This is another post on showing what a few lines of matplotlib can produce.
When I wrote the test suite for scipy.stats.distributions, I had to mark quite a few distributions as slow so they are skipped under the normal test runs, because they were very slow. One of the reasons that some distributions are slow is because the generic random number generation is very indirect if only the density function is available.
For some time I was looking at spline interpolation of the inverse cumulative distribution, ppf, as a approximate way of generating random numbers. However, since scipy has no splines that impose monotonicity, that did not work.
Finally, I wrote a script that just uses linear interpolation of the cdf of a distribution, using scipy.interpolate.interp1d so we can use standard inversion to create random numbers. To check whether the interpolation looks accurate enough, I went to "proof by plotting".
The interpolating random number generator takes about 0.3 seconds for one million random numbers, not counting the setup cost of creating the interpolator. The script is currently just a quick hack to see if it works.
As an example I took the t distribution with 5 degrees of freedom, which has somewhat heavy tails. I calculated the approximation for 1000 intervals, and then for 10 and 20 intervals as contrast.

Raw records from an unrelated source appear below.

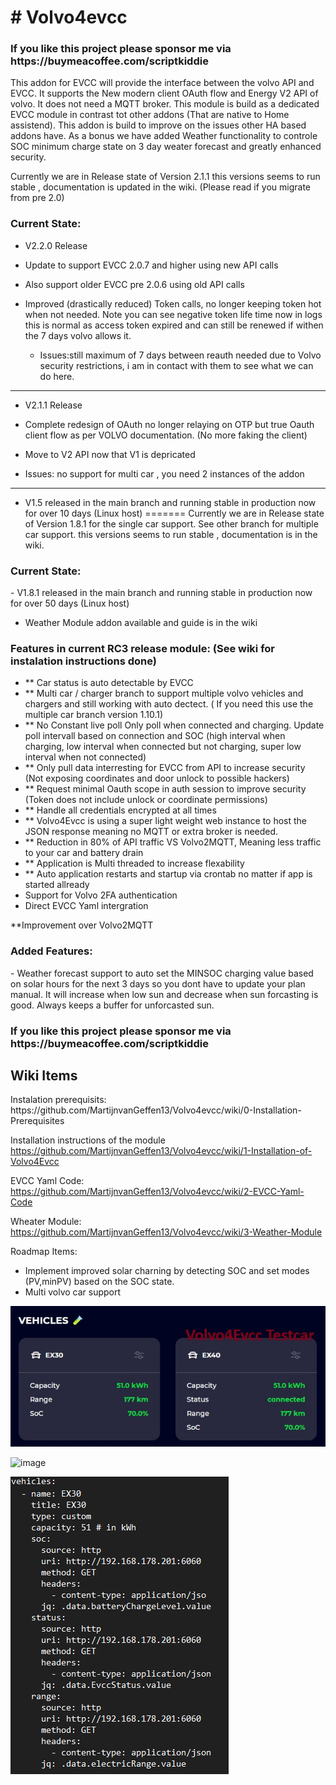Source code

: <h1># Volvo4evcc</h1>

<h3>If you like this project please sponsor me via https://buymeacoffee.com/scriptkiddie</h3>

This addon for EVCC will provide the interface between the volvo API and EVCC. It supports the New modern client OAuth flow and Energy V2 API of volvo. It does not need a MQTT broker. This module is build as a dedicated EVCC module in contrast tot other addons (That are native to Home assistend). This addon is build to improve on the issues other HA based addons have. As a bonus we have added Weather functionality to controle SOC minimum charge state on 3 day weater forecast and greatly enhanced security. 


Currently we are in Release state of Version 2.1.1 this versions seems to run stable , documentation is updated in the wiki. (Please read if you migrate from pre 2.0)

<h3>Current State:</h3>

- V2.2.0 Release
- Update to support EVCC 2.0.7 and higher using new API calls
- Also support older EVCC pre 2.0.6 using old API calls
- Improved (drastically reduced) Token calls, no longer keeping token hot when not needed.
  Note you can see negative token life time now in logs this is normal as access token expired and can still be renewed if withen the 7 days volvo allows it.

  - Issues:still maximum of 7 days between reauth needed due to Volvo security restrictions, i am in contact with them to see what we can do here.


----

- V2.1.1 Release
- Complete redesign of OAuth no longer relaying on OTP but true Oauth client flow as per VOLVO documentation. (No more faking the client)
- Move to V2 API now that V1 is depricated

- Issues: no support for multi car , you need 2 instances of the addon 
----

- V1.5 released in the main branch and running stable in production now for over 10 days (Linux host)
=======
Currently we are in Release state of Version 1.8.1 for the single car support.  See other branch for multiple car support. this versions seems to run stable , documentation is in the wiki. 

<h3>Current State:</h3>
- V1.8.1 released in the main branch and running stable in production now for over 50 days (Linux host)

- Weather Module addon available and guide is in the wiki

<h3>Features in current RC3 release module: (See wiki for instalation instructions done)</h3>

- ** Car status is auto detectable by EVCC
- ** Multi car / charger branch to support multiple volvo vehicles and chargers and still working with auto dectect. ( If you need this use the multiple car branch version 1.10.1)
- ** No Constant live poll Only poll when connected and charging. Update poll intervall based on connection and SOC (high interval when charging, low interval when connected but not charging, super low interval when not connected)
- ** Only pull data interresting for EVCC from API to increase security (Not exposing coordinates and door unlock to possible hackers) 
- ** Request minimal Oauth scope in auth session to improve security (Token does not include unlock or coordinate permissions)
- ** Handle all credentials encrypted at all times
- ** Volvo4Evcc is using a super light weight web instance to host the JSON response meaning no MQTT or extra broker is needed.
- ** Reduction in 80% of API traffic VS Volvo2MQTT, Meaning less traffic to your car and battery drain
- ** Application is Multi threaded to increase flexability 
- ** Auto application restarts and startup via crontab no matter if app is started allready
- Support for Volvo 2FA authentication
- Direct EVCC Yaml intergration

**Improvement over Volvo2MQTT

<h3>Added Features:</h3>
- Weather forecast support to auto set the MINSOC charging value based on solar hours for the next 3 days so you dont have to update your plan manual. It will increase when low sun and decrease when sun forcasting is good. Always keeps a buffer for unforcasted sun. 


<h3>If you like this project please sponsor me via https://buymeacoffee.com/scriptkiddie</h3>


<h2>Wiki Items</h2>
Instalation prerequisits:
https://github.com/MartijnvanGeffen13/Volvo4evcc/wiki/0-Installation-Prerequisites

Installation instructions of the module
https://github.com/MartijnvanGeffen13/Volvo4evcc/wiki/1-Installation-of-Volvo4Evcc

EVCC Yaml Code:
https://github.com/MartijnvanGeffen13/Volvo4evcc/wiki/2-EVCC-Yaml-Code

Wheater Module:
https://github.com/MartijnvanGeffen13/Volvo4evcc/wiki/3-Weather-Module

Roadmap Items:

- Implement improved solar charning by detecting SOC and set modes (PV,minPV) based on the SOC state.
- Multi volvo car support
  
![alt text](./Images/cars.jpg)  

![image](https://github.com/user-attachments/assets/f8f8b043-9bd8-4279-8e59-58b25cf17ecf)

![alt text](./Images/2.png)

Since a large part of the "action" is in the tails, and I want to get those to be resonably accurate, I could not look just at a regular histogram since the tails are not very visible. So I looked at two variations, one with log scale, the other where the bin width is chosen so each bin has equal probability instead of equal length.
The result are the following four plots, with equal-length bins in the first row, equal-probability bins in the second row, and linear scale on the left side and log scaled probabilites on the right side. With 1000 segments in the interpolation, I don't see any systematic deviation of the random numbers from the true distribution. Below is the qqplot, generated with statsmodels, that indicates that the random numbers are consistent with a t(5) distribution.
As contrast, below are the same kind of plots for 20 intervals in the interpolation, which is a symmetric step function density with 20 intervals, many of them close to zero. The histogram shows clearly the steps, the qqplot shows systematic curved segments, which are more visible in the qqplot for 10 intervals.